The difference between oversupply and excess capacity

Published: June 17, 2019
By Michael Dicks
& Melissa Maddux

In the past three years, the veterinary profession has moved from the general idea that there are too many veterinarians to the idea that there is a shortage of veterinarians. Neither is true.

The situation is more nuanced than either statement suggests. Short-term changes in economic activity, prices, accessibility of veterinary services, and the common practice of hiring a full-time equivalent (FTE) veterinarian at 40 hours per week are factors that lead to cycles of labor shortages and surpluses.
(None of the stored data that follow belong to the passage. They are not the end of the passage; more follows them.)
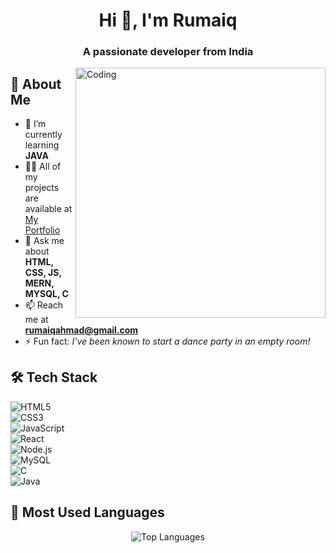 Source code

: <h1 align="center">Hi 👋, I'm Rumaiq</h1>
<h3 align="center">A passionate developer from India</h3>

<img align="right" alt="Coding" width="400" src="https://imgs.search.brave.com/2WEDKSId23C2oQ1Bpbg0uPByvnw44Qw8i8MBKyWIerc/rs:fit:860:0:0/g:ce/aHR0cHM6Ly9yYXcu/Z2l0aHVidXNlcmNv/bnRlbnQuY29tL1Ro/ZUR1ZGVUaGF0Q29k/ZS9UaGVEdWRlVGhh/dENvZGUvbWFzdGVy/L0Fzc2V0cy9EZXZl/bG9wZXIuZ2lm.gif">


## 🚀 About Me  
- 🌱 I’m currently learning **JAVA**  
- 👨‍💻 All of my projects are available at [My Portfolio](https://rumaiqarif.github.io/portfolio2/)  
- 💬 Ask me about **HTML, CSS, JS, MERN, MYSQL, C**  
- 📫 Reach me at **rumaiqahmad@gmail.com**  
- ⚡ Fun fact: *I've been known to start a dance party in an empty room!*  

## 🛠️ Tech Stack  
![HTML5](https://img.shields.io/badge/HTML5-%23E34F26.svg?style=for-the-badge&logo=html5&logoColor=white)  
![CSS3](https://img.shields.io/badge/CSS3-%231572B6.svg?style=for-the-badge&logo=css3&logoColor=white)  
![JavaScript](https://img.shields.io/badge/JavaScript-%23F7DF1E.svg?style=for-the-badge&logo=javascript&logoColor=black)  
![React](https://img.shields.io/badge/React-%2361DAFB.svg?style=for-the-badge&logo=react&logoColor=black)  
![Node.js](https://img.shields.io/badge/Node.js-%23339933.svg?style=for-the-badge&logo=node.js&logoColor=white)  
![MySQL](https://img.shields.io/badge/MySQL-%2300f.svg?style=for-the-badge&logo=mysql&logoColor=white)  
![C](https://img.shields.io/badge/C-%2300599C.svg?style=for-the-badge&logo=c&logoColor=white)  
![Java](https://img.shields.io/badge/Java-%23ED8B00.svg?style=for-the-badge&logo=java&logoColor=white)  

## 📌 Most Used Languages  
<p align="center">
  <img src="https://github-readme-stats.vercel.app/api/top-langs/?username=rumaiqarif&layout=compact&theme=tokyonight" alt="Top Languages" />
</p>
Training future veterinarians in numbers that match the forecasted demand for services; being more flexible in defining the number of hours in an individual's workweek; and managing for changes in economic conditions can help minimize the variability in the supply of veterinary labor.

The veterinary labor market has been highly variable during the past decade. The ratio of job applicants to available jobs peaked in the spring of 2013 at nearly 3:1, according to information from the American Veterinary Medical Association's Veterinary Career Center. In some locations, particularly in suburbs, the number of veterinary applicants exceeded available jobs by more than 10:1. Today, the applicant-to-job ratio is 0.4:1. Put another way, for every applicant, there are 2.3 available jobs nationally.

Photo by Scott Nolan
Michael R. Dicks directed the American Veterinary Medical Association Veterinary Economics Division from 2013 to 2018.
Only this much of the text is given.